Pasó medio minuto antes de que mi cuerpo y mi mente supieran dónde me encontraba en ese momento. Abrí lentamente los ojos y me encontré con el cuerpo de Jasón delante de mí, entre las sombras. La poca luz que entraba por esa ventana interior iluminaba su brazo, largo y fuerte, colgando de la cama. Su torso desnudo y brillante por el sudor de un posible sueño reparador hizo que empezara el día peleándome con mis hormonas. Intenté levantarme despacio, pero la suerte me había abandonado hacía muchos años: instantáneamente perdí el equilibrio hasta quedarme de rodillas delante de la puerta.

—Mierda... –gemí al sentir un dolor punzante en las rodillas.

—Torpe –exclamó y exhaló Jasón a la vez.

Se levantó de la cama y encendió la luz tan rápidamente que me cegó la vista. Cuando mis ojos empezaron a ver un poco más, vi a Jasón a unos pocos metros de mí. Llevaba un bóxer de color azul oscuro y estaba tendiéndome la mano para ayudarme a levantar.

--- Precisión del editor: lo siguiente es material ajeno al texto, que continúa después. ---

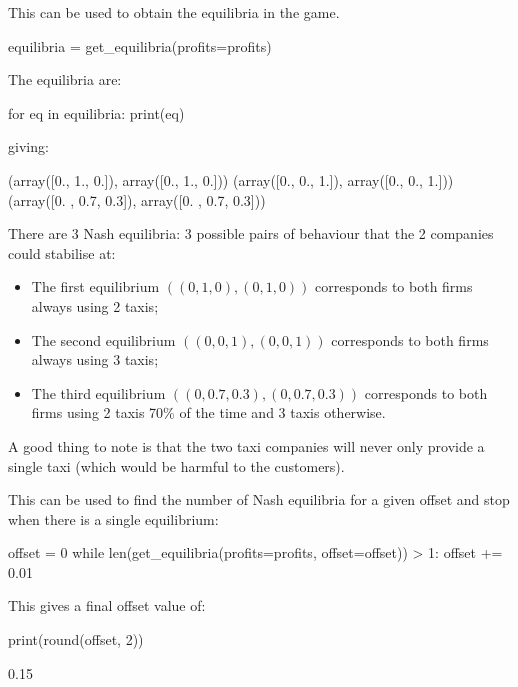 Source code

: This can be used to obtain the equilibria in the game.

\begin{pyin}
equilibria = get_equilibria(profits=profits)
\end{pyin}

The equilibria are:

\begin{pyin}
for eq in equilibria:
    print(eq)
\end{pyin}

giving:

\begin{pyout}
(array([0., 1., 0.]), array([0., 1., 0.]))
(array([0., 0., 1.]), array([0., 0., 1.]))
(array([0. , 0.7, 0.3]), array([0. , 0.7, 0.3]))
\end{pyout}

There are 3 Nash equilibria: 3 possible pairs of behaviour that the 2
companies could stabilise at:

\begin{itemize}
    \item The first equilibrium \(((0, 1, 0), (0, 1, 0))\) corresponds to both
          firms always using 2 taxis;
    \item The second equilibrium \(((0, 0, 1), (0, 0, 1))\) corresponds to both
          firms always using 3 taxis;
    \item The third equilibrium \(((0, 0.7, 0.3), (0, 0.7, 0.3))\) corresponds to
          both firms using 2 taxis 70\% of the time and 3 taxis otherwise.
\end{itemize}

A good thing to note is that the two taxi companies will never only provide a
single taxi (which would be harmful to the customers).

This can be used to find the number of Nash equilibria for a given offset and
stop when there is a single equilibrium:

\begin{pyin}
offset = 0
while len(get_equilibria(profits=profits, offset=offset)) > 1:
    offset += 0.01
\end{pyin}

This gives a final offset value of:

\begin{pyin}
print(round(offset, 2))
\end{pyin}


\begin{pyout}
0.15
\end{pyout}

Madre del amor hermoso, Carol, ¡no mires ahí! Carol, ahí no. ¡Mierda!

Jasón se dio cuenta de que le estaba mirando el paquete y, con toda la tranquilidad del mundo, se la colocó bien delante de mí. Mi cabeza empezó a recordar el momento en el que su mano agarraba su polla y no pude olvidar ese tamaño: grande, muy grande... Extremadamente gruesa... Me quedó claro que Jasón era el típico chico con el que cualquier chica soñaría pasar una, dos, o todas las noches que pudiera entre sus sábanas.

Dios, deja de castigarme.

—Tranquila, no es por ti –dijo con toda la tranquilidad del mundo–. A todos los chicos nos pasa al levantarnos.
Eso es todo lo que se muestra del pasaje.